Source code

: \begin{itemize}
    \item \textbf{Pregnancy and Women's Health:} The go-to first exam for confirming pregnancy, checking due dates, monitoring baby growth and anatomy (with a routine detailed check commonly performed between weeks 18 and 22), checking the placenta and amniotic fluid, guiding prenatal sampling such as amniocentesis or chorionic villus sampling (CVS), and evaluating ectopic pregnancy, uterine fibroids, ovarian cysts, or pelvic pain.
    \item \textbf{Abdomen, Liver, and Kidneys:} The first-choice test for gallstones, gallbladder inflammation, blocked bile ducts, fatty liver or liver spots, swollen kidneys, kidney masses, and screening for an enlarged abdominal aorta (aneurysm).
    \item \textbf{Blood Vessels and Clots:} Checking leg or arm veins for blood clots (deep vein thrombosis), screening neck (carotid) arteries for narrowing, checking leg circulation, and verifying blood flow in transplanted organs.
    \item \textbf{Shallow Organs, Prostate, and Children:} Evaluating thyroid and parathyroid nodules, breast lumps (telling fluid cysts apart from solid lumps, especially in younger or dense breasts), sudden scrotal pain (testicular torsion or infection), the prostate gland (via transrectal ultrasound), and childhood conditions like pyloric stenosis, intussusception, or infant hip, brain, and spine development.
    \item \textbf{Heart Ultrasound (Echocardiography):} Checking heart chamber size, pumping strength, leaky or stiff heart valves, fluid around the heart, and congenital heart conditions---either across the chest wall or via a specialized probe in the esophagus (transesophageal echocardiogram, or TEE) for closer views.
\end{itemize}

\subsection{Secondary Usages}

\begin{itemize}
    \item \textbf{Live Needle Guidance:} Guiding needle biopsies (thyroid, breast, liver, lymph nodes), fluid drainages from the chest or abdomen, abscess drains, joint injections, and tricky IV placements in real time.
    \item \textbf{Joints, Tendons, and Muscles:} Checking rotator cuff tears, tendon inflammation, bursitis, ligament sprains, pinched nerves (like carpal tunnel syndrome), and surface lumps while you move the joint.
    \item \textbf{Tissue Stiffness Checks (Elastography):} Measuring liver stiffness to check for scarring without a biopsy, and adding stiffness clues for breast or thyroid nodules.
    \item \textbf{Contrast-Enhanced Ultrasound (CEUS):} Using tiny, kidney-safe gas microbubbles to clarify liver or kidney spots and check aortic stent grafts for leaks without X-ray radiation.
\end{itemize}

== == ==

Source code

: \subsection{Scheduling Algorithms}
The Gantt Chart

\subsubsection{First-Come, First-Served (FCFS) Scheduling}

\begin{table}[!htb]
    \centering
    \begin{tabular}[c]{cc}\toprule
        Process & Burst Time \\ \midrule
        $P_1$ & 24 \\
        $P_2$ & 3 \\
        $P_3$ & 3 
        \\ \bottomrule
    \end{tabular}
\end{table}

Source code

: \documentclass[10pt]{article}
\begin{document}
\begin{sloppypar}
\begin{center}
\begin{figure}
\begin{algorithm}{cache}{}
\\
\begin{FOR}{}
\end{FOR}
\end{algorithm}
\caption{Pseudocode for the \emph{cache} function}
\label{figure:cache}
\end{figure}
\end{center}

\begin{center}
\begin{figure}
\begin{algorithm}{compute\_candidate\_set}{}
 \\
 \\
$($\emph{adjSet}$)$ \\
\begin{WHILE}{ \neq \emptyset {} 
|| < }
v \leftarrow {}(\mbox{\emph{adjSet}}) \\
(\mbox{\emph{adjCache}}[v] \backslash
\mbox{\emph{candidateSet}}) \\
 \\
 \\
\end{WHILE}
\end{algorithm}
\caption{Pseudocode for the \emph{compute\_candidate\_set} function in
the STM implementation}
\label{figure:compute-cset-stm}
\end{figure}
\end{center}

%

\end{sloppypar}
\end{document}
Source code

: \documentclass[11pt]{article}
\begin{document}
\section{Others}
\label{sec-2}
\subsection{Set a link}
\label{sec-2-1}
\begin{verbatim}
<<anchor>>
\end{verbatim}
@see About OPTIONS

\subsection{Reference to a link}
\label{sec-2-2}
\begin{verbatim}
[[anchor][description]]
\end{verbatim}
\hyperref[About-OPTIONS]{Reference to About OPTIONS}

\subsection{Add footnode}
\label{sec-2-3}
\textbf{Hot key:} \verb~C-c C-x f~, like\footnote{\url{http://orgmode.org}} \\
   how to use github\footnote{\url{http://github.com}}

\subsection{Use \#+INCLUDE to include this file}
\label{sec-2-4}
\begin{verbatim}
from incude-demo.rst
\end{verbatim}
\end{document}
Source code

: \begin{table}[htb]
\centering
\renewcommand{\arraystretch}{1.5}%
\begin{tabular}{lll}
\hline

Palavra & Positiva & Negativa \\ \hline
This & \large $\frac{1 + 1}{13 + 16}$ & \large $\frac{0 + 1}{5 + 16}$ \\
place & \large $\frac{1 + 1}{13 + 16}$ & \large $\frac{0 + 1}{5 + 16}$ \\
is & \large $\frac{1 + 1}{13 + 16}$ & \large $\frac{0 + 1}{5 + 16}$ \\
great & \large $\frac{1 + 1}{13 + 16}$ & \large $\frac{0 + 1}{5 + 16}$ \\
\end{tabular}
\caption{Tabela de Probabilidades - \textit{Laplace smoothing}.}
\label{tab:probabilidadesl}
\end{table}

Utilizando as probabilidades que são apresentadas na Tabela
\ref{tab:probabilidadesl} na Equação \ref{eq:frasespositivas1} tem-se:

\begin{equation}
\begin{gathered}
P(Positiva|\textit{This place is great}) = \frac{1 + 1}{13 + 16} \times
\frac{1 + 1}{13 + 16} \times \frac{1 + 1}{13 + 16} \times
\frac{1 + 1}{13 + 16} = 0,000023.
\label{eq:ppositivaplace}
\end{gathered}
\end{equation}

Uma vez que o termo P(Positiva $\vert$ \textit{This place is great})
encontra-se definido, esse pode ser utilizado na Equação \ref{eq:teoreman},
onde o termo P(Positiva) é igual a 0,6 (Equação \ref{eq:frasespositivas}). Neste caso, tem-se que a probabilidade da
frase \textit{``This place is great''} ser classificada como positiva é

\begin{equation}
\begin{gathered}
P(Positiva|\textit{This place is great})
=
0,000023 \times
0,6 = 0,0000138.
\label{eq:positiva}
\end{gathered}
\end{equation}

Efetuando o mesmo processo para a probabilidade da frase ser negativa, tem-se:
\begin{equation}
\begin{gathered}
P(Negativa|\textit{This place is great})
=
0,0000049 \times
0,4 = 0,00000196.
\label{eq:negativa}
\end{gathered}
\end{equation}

== == ==

→ What you have to do: Show a copy of each line from the records above in which the string "Equação" occurs.

→ Result for this exercise:
\ref{tab:probabilidadesl} na Equação \ref{eq:frasespositivas1} tem-se:
encontra-se definido, esse pode ser utilizado na Equação \ref{eq:teoreman},
onde o termo P(Positiva) é igual a 0,6 (Equação \ref{eq:frasespositivas}). Neste caso, tem-se que a probabilidade da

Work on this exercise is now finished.